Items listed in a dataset
==================================================
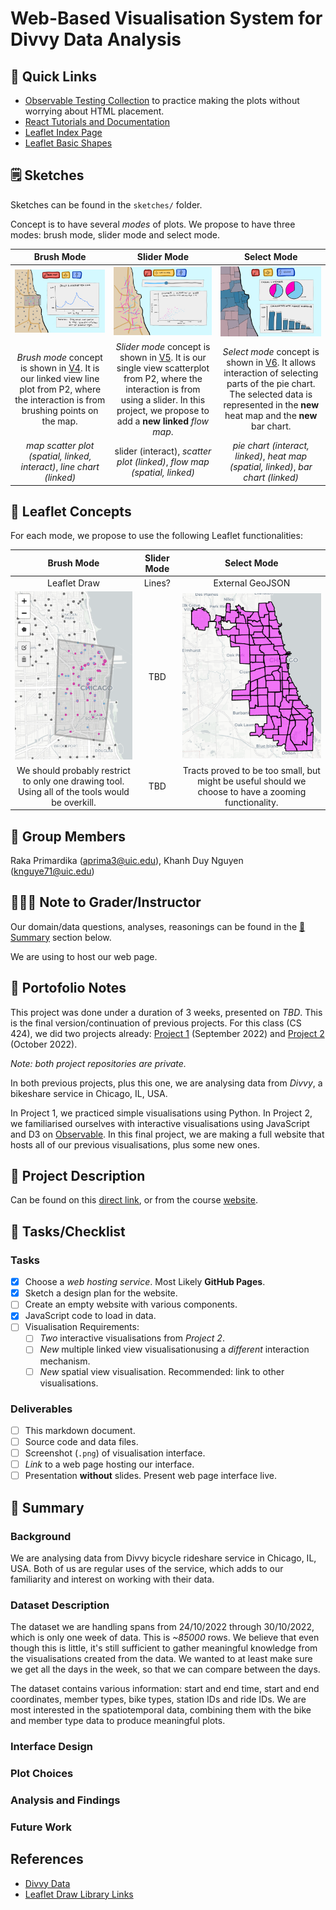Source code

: # Web-Based Visualisation System for Divvy Data Analysis

## 🔗 Quick Links

- [Observable Testing Collection](https://observablehq.com/collection/@rakaprimardika/cs-424-project-3) to practice making the plots without worrying about HTML placement.
- [React Tutorials and Documentation](https://reactjs.org/)
- [Leaflet Index Page](https://leafletjs.com/index.html)
- [Leaflet Basic Shapes](https://www.igismap.com/leafletjs-point-polyline-polygon-rectangle-circle/)


## 🗒️ Sketches

Sketches can be found in the `sketches/` folder.

Concept is to have several _modes_ of plots. We propose to have three modes: brush mode, slider mode and select mode.

| Brush Mode | Slider Mode | Select Mode |
| :----------: | :-----------: | :-----------: |
| ![](sketches/webpage-design-v04.png) | ![](sketches/webpage-design-v05.png) | ![](sketches/webpage-design-v06.png) |
| _Brush mode_ concept is shown in [V4](sketches/webpage-design-v04.png). It is our linked view line plot from P2, where the interaction is from brushing points on the map. | _Slider mode_ concept is shown in [V5](sketches/webpage-design-v05.png). It is our single view scatterplot from P2, where the interaction is from using a slider. In this project, we propose to add a **new linked** _flow map_. | _Select mode_ concept is shown in [V6](sketches/webpage-design-v06.png). It allows interaction of selecting parts of the pie chart. The selected data is represented in the **new** heat map and the **new** bar chart. |
| _map scatter plot (spatial, linked, interact)_, _line chart (linked)_ | slider (interact), _scatter plot (linked)_, _flow map (spatial, linked)_ | _pie chart (interact, linked)_, _heat map (spatial, linked)_, _bar chart (linked)_ |

## 🍂 Leaflet Concepts

For each mode, we propose to use the following Leaflet functionalities:

| Brush Mode | Slider Mode | Select Mode |
| :----------: | :-----------: | :-----------: |
| Leaflet Draw | Lines? | External GeoJSON |
| ![](images/L-draw-brush-mode-concept.png) | TBD | ![](images/L-geojson-heatmap-concept.png) |
| We should probably restrict to only one drawing tool. Using all of the tools would be overkill. | TBD | Tracts proved to be too small, but might be useful should we choose to have a zooming functionality. |

## 👥 Group Members

Raka Primardika (aprima3@uic.edu), Khanh Duy Nguyen (knguye71@uic.edu)

## 👨🏻‍🏫 Note to Grader/Instructor

Our domain/data questions, analyses, reasonings can be found in the [💬 Summary](#💬-summary) section below.

We are using _<insert here>_ to host our web page.

## 💼 Portofolio Notes

This project was done under a duration of 3 weeks, presented on _TBD_. This is the final version/continuation of previous projects. For this class (CS 424), we did two projects already: [Project 1](https://github.com/uic-vis/project-1-raka-s-team) (September 2022) and [Project 2](https://github.com/uic-vis/project-2-raka-s-team) (October 2022).

_Note: both project repositories are private._

In both previous projects, plus this one, we are analysing data from _Divvy_, a bikeshare service in Chicago, IL, USA.

In Project 1, we practiced simple visualisations using Python. In Project 2, we familiarised ourselves with interactive visualisations using JavaScript and D3 on [Observable](https://observablehq.com/). In this final project, we are making a full website that hosts all of our previous visualisations, plus some new ones.

## 🔖 Project Description

Can be found on this [direct link](https://fmiranda.me/courses/cs424-fall-2022/project-3/), or from the course [website](https://fmiranda.me/courses/cs424-fall-2022/).

## 📝 Tasks/Checklist

### Tasks

- [x] Choose a _web hosting service_. Most Likely **GitHub Pages**.
- [x] Sketch a design plan for the website.
- [ ] Create an empty website with various components.
- [x] JavaScript code to load in data.
- [ ] Visualisation Requirements:
  - [ ] _Two_ interactive visualisations from _Project 2_.
  - [ ] _New_ multiple linked view visualisationusing a _different_ interaction mechanism.
  - [ ] _New_ spatial view visualisation. Recommended: link to other visualisations.

### Deliverables

- [ ] This markdown document.
- [ ] Source code and data files.
- [ ] Screenshot (`.png`) of visualisation interface.
- [ ] _Link_ to a web page hosting our interface.
- [ ] Presentation **without** slides. Present web page interface live.

## 💬 Summary

### Background

We are analysing data from Divvy bicycle rideshare service in Chicago, IL, USA. Both of us are regular uses of the service, which adds to our familiarity and interest on working with their data.

### Dataset Description

The dataset we are handling spans from 24/10/2022 through 30/10/2022, which is only one week of data. This is _~85000_ rows. We believe that even though this is little, it's still sufficient to gather meaningful knowledge from the visualisations created from the data. We wanted to at least make sure we get all the days in the week, so that we can compare between the days.

The dataset contains various information: start and end time, start and end coordinates, member types, bike types, station IDs and ride IDs. We are most interested in the spatiotemporal data, combining them with the bike and member type data to produce meaningful plots.

### Interface Design

### Plot Choices

### Analysis and Findings

### Future Work

## References

- [Divvy Data](https://divvy-tripdata.s3.amazonaws.com/index.html)
- [Leaflet Draw Library Links](https://cdnjs.com/libraries/leaflet.draw)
==================================================
* _Brief_:
Return word for word the lines above from the line with "- [ ] Presentation" to the line with "### Dataset Description", including both and leaving out all others.

* _Result for this task_:
- [ ] Presentation **without** slides. Present web page interface live.

## 💬 Summary

### Background

We are analysing data from Divvy bicycle rideshare service in Chicago, IL, USA. Both of us are regular uses of the service, which adds to our familiarity and interest on working with their data.

### Dataset Description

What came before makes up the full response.